• [WHAT TO PRODUCE]
Look through the records below, count the lines with the word "auto", and reply with only the number.

• [RECORDS PROVIDED]
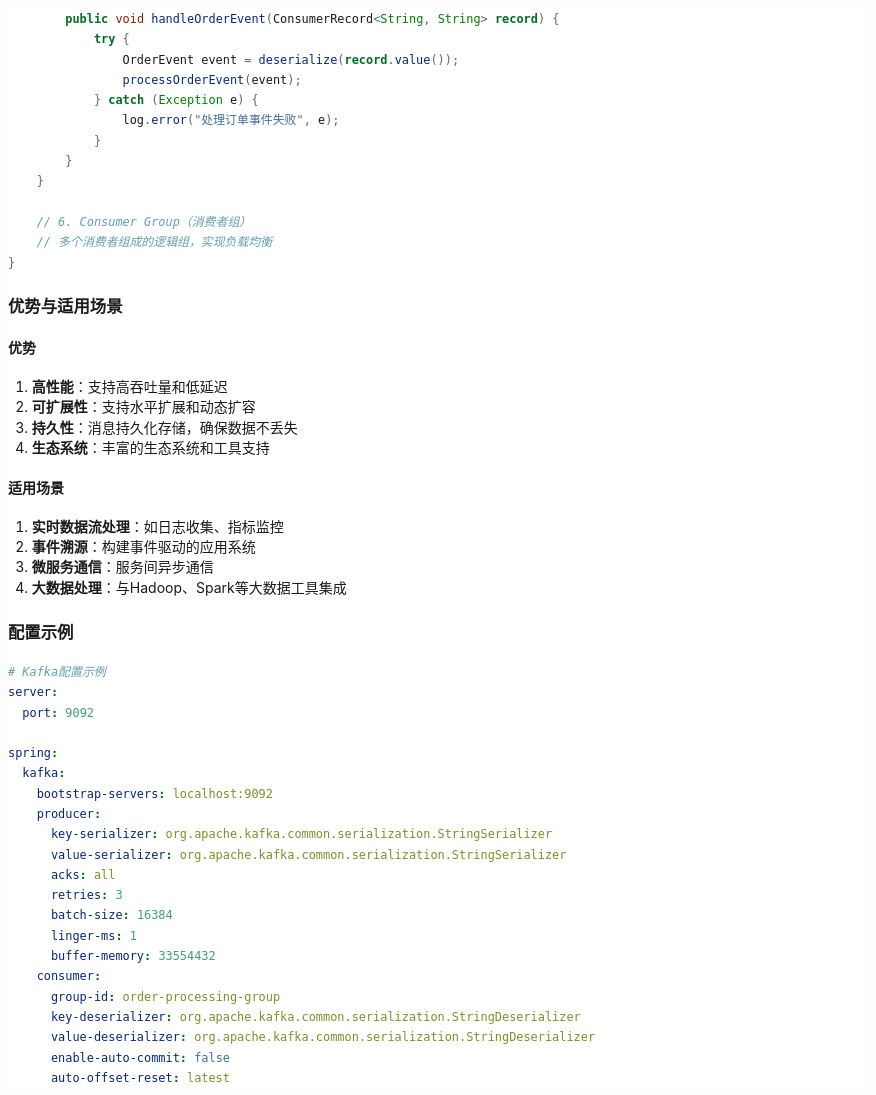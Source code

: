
 ```java
        public void handleOrderEvent(ConsumerRecord<String, String> record) {
            try {
                OrderEvent event = deserialize(record.value());
                processOrderEvent(event);
            } catch (Exception e) {
                log.error("处理订单事件失败", e);
            }
        }
    }
    
    // 6. Consumer Group（消费者组）
    // 多个消费者组成的逻辑组，实现负载均衡
}
```

### 优势与适用场景

#### 优势
1. **高性能**：支持高吞吐量和低延迟
2. **可扩展性**：支持水平扩展和动态扩容
3. **持久性**：消息持久化存储，确保数据不丢失
4. **生态系统**：丰富的生态系统和工具支持

#### 适用场景
1. **实时数据流处理**：如日志收集、指标监控
2. **事件溯源**：构建事件驱动的应用系统
3. **微服务通信**：服务间异步通信
4. **大数据处理**：与Hadoop、Spark等大数据工具集成

### 配置示例

```yaml
# Kafka配置示例
server:
  port: 9092

spring:
  kafka:
    bootstrap-servers: localhost:9092
    producer:
      key-serializer: org.apache.kafka.common.serialization.StringSerializer
      value-serializer: org.apache.kafka.common.serialization.StringSerializer
      acks: all
      retries: 3
      batch-size: 16384
      linger-ms: 1
      buffer-memory: 33554432
    consumer:
      group-id: order-processing-group
      key-deserializer: org.apache.kafka.common.serialization.StringDeserializer
      value-deserializer: org.apache.kafka.common.serialization.StringDeserializer
      enable-auto-commit: false
      auto-offset-reset: latest
```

• [OUTPUT FOR THIS EXERCISE]
2